It is impossible to give this day a more specific theme. It just was a bit of everything and except from the laundry nothing was unimportant or not interesting.
The major asset this week definitely is the Brooklyn Book Festival on Sunday and the Bookends Events during the week. It will keep me busy almost every evening this week, so the rest of the day has to be adjusted to it. It will be a week of small things.
Today’s small thing, after booking two one-day intensive writing classes – Food Writing and Memoir Writing – and doing laundry, was a visit to the Eldridge Street Synagogue on the Lower East Side. Yesterday’s visit to the street festival reminded me to go there and it is free on Mondays.
The Synagogue was built in 1887, when the Lower East Side was a bustling immigrant neighborhood and a great percentage of the immigrants were Jewish. The grand synagogue gave them an inspiring contrast to their crowded tenements and busy streets.
But in the 20th century the Lower East Side changed. Less Jewish immigrants arrived, those who had made some money moved away to escape the tenements and the depression did the rest. The synagogue was left to decline and stayed there for a long time until in the 1980s the Eldridge Street Project was formed to save it.
The building was completely restored and got a new stained glass window.
Now it is home to both the Museum on Eldridge Street and a small orthodox congregation.
I was in a small tour group together with an Israeli family of four. That was good, because they asked a lot of question that I could not have asked. Our guide, Lee, an elderly Jewish man who called himself a liberal Jew was very knowledgeable and offered his own explanations for curiosities. After the tour, when I thanked him, he asked me if I needed directions. I told him that I was quite familiar with the neighborhood as I have been here for a while. We got into talking and he invited me to join a Friday evening service at his synagogue on Lexington Avenue. It is open to everybody, Jewish or not. I will go there one Friday. This is definitely a chance to get an insight in Jewish life. Thank you, Lee!
Afterwards I went to the Vietnamese sandwich place that Soh Ang had shown me and had a Vietnamese meatball sandwich. Vietnamese sandwiches are real French baguettes with Vietnamese ingredients on it, like herbs and sauces. Mine was spicy, delicious – and huge.
While I was waiting for it a man came in and addressed the girl in Chinese. She angrily complained about that. “I am not Chinese”, she said. “But all the time they speak Chinese to me.”
Well, the shop is in Chinatown.
Today’s Bookends event was a trivia called “What’s so Literary about Brooklyn?”. The alternative would have been a talk about John O’Hara. I chose the trivia because I was interested in the answers to the question. It took place in my current local bookstore, BookCourt on Court Street.

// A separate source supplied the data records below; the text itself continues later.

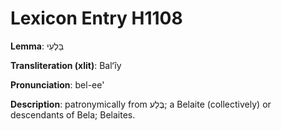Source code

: # Lexicon Entry H1108

**Lemma**: בַּלְעִי

**Transliteration (xlit)**: Balʻîy

**Pronunciation**: bel-ee'

**Description**:
patronymically from בֶּלַע; a Belaite (collectively) or descendants of Bela; Belaites.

Three blocks from my current home. It started half an hour later than it should have started but we got free Whiskey and dumplings. Three young members of the literary scene were competing. They had to answer questions, easy, medium and hard ones, and could use jokers for asking the public and get a hint from the moderator. There were public questions as well for getting admission to a celebration afterwards. I could have answered some of the questions, not many though.
I knew that the literary grandfather of Brooklyn was Walt Whitman.
I would have been able to name three books having “Brooklyn” in the title.
I knew which one of four given authors (Jhumpa Lahiri, Jonathan Lethem, Jonathan Safran Foer, Siri Hustved) is not living in Brooklyn.
But I am really proud that I knew the answer to the final 50 point question: Which Russian author gave Jhumpa Lahiri’s “Namesake” his name?
Back home I tried to plan Sunday’s events, being provided with a printed program now. Extremely difficult. Events take place at several locations parallel from 10am to 6pm and there are several times where not just two but three events are interesting. And in between the events I should find time to walk through the booths as well. I set up a schedule. But there is so much I will miss.